PyPI License: MIT Python 3.12+


Overview

datablocks (imported as dbx) is a framework for building reproducible data pipelines where every computation step is:

  • Content-addressed — identified by a deterministic SHA-256 hash of its class name, configuration, and version.
  • Journaled — every build writes a Parquet journal entry recording the full provenance (timestamp, git revision, config, hash).
  • Idempotent — calling build() on an already-valid block is a no-op.
  • Storage-agnostic — paths are resolved via fsspec, supporting local, S3, GCS, ADLS, and any other backend.

Key Features

Feature Description
Datablock Content-addressed unit of computation with topic-based output paths
Datastack Orchestrates parallel builds of child Datablocks (shards)
CONFIG Dataclass-based configuration schema with lazy evaluation and specline support
Journaling Automatic Parquet-based provenance tracking for every build
env() Relocatable environment variable references that stay symbolic in handles
Callable Executors Pluggable parallelism: inline, threading, multiprocessing, Ray
Torch Executors Device-aware executors that automatically move callables between CPU/GPU
Remote Execution Ray-based remote dbx interpreter with transparent proxying
Slurm Integration Launch Ray clusters on Slurm and execute pipelines remotely
@tagged Decorator that auto-generates human-readable pipeline tags

Installation

pip install datablocks

With Ray support (for remote execution and RayCallableExecutor):

pip install datablocks[ray]

For development:

git clone https://github.com/dmitry-karpeyev/datablocks.git
cd datablocks
pip install -e ".[dev]"

Quickstart

import os, tempfile
from dataclasses import dataclass
import pandas as pd
from dbx import Datablock, write_frame, read_frame

class SampleBlock(Datablock):
    """A minimal Datablock that generates a DataFrame."""
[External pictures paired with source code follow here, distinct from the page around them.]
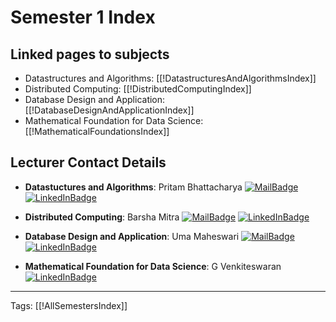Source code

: # Semester 1 Index

## Linked pages to subjects
- Datastructures and Algorithms: [[!DatastructuresAndAlgorithmsIndex]]
- Distributed Computing: [[!DistributedComputingIndex]]
- Database Design and Application: [[!DatabaseDesignAndApplicationIndex]]
- Mathematical Foundation for Data Science: [[!MathematicalFoundationsIndex]]

## Lecturer Contact Details
- **Datastuctures and Algorithms**: Pritam Bhattacharya 
	[![MailBadge](https://img.shields.io/badge/-pritamb@goa.bits--pilani.ac.in-EA4335?style=for-the-badge&logo=gmail&logoColor=white)](mailto:pritamb@goa.bits-pilani.ac.in) [![LinkedInBadge](https://img.shields.io/badge/-pritamb-0e76a8?style=for-the-badge&logo=linkedin&logoColor=white)](https://www.linkedin.com/in/pritamb-1987)

-  **Distributed Computing**: Barsha Mitra 
	[![MailBadge](https://img.shields.io/badge/-barsha.mitra@hyderabad.bits--pilani.ac.in-EA4335?style=for-the-badge&logo=gmail&logoColor=white)](mailto:barsha.mitra@hyderabad.bits-pilani.ac.in) [![LinkedInBadge](https://img.shields.io/badge/-barsha--mitra-0e76a8?style=for-the-badge&logo=linkedin&logoColor=white)](https://www.linkedin.com/in/barsha-mitra-8b6351139)
	
- **Database Design and Application**: Uma Maheswari 
	[![MailBadge](https://img.shields.io/badge/-pritamb@goa.bits--pilani.ac.in-EA4335?style=for-the-badge&logo=gmail&logoColor=white)](mailto:pritamb@goa.bits-pilani.ac.in) [![LinkedInBadge](https://img.shields.io/badge/-uma--maheswari-0e76a8?style=for-the-badge&logo=linkedin&logoColor=white)](https://www.linkedin.com/in/uma-maheswari-621b8852)
	
- **Mathematical Foundation for Data Science**: G Venkiteswaran
  [![LinkedInBadge](https://img.shields.io/badge/-venkiteswaran--g-0e76a8?style=for-the-badge&logo=linkedin&logoColor=white)](https://www.linkedin.com/in/venkiteswaran-g-9506a525/)
	
---
Tags: [[!AllSemestersIndex]]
    TOPICFILES = {'output': 'data.parquet'}

    @dataclass
    class CONFIG(Datablock.CONFIG):
        n_rows: int = 10

    def __build__(self):
        df = pd.DataFrame({'x': range(self.cfg.n_rows)})
        write_frame(df, self.path('output', ensure_dirpath=True))
        return self

    def __read__(self, topic='output'):
        return read_frame(self.path(topic))

# Build and read
root = tempfile.mkdtemp()
os.environ['DBXGITREPO'] = ''  # skip git check for this example

block = SampleBlock(url=root, spec=dict(n_rows=5))
block.build()
df = block.read('output')
print(df)
#    x
# 0  0
# 1  1
# 2  2
# 3  3
# 4  4

Core Concepts

Datablock

A Datablock is the fundamental unit. Subclass it and implement:

  • __build__(self) — produce your outputs (write to self.path(topic)).
  • __read__(self, topic) — load and return the output for a topic.
  • TOPICFILES — dict mapping topic names to filenames.
  • CONFIG — dataclass defining your configuration schema.
class MyBlock(Datablock):
    TOPICFILES = {'features': 'features.parquet', 'model': 'model.pt'}

    @dataclass
    class CONFIG(Datablock.CONFIG):
        input_path: str = None
        n_components: int = 64

    def __build__(self):
        # self.cfg.input_path, self.cfg.n_components are available
        # Write outputs to self.path('features'), self.path('model')
        ...

Path Hierarchy

Every Datablock maps to a deterministic directory tree:

{root}/{anchor}/{key}/{topic}/{TOPICFILE}
  • root — storage root (local path or fsspec URL)
  • anchor — defaults to the fully-qualified class name
  • key — derived from the content hash (configurable via keyby)
  • topic — named output channel
  • TOPICFILE — the filename within the topic directory

Datastack

A Datastack manages a collection of child Datablocks (shards) and builds them in parallel:

class MyStack(Datastack):
    @dataclass
    class CONFIG(Datablock.CONFIG):
        n_items: int = 1000
        shard_size: int = 100

    @property
    def n_shards(self):
        return math.ceil(self.cfg.n_items / self.cfg.shard_size)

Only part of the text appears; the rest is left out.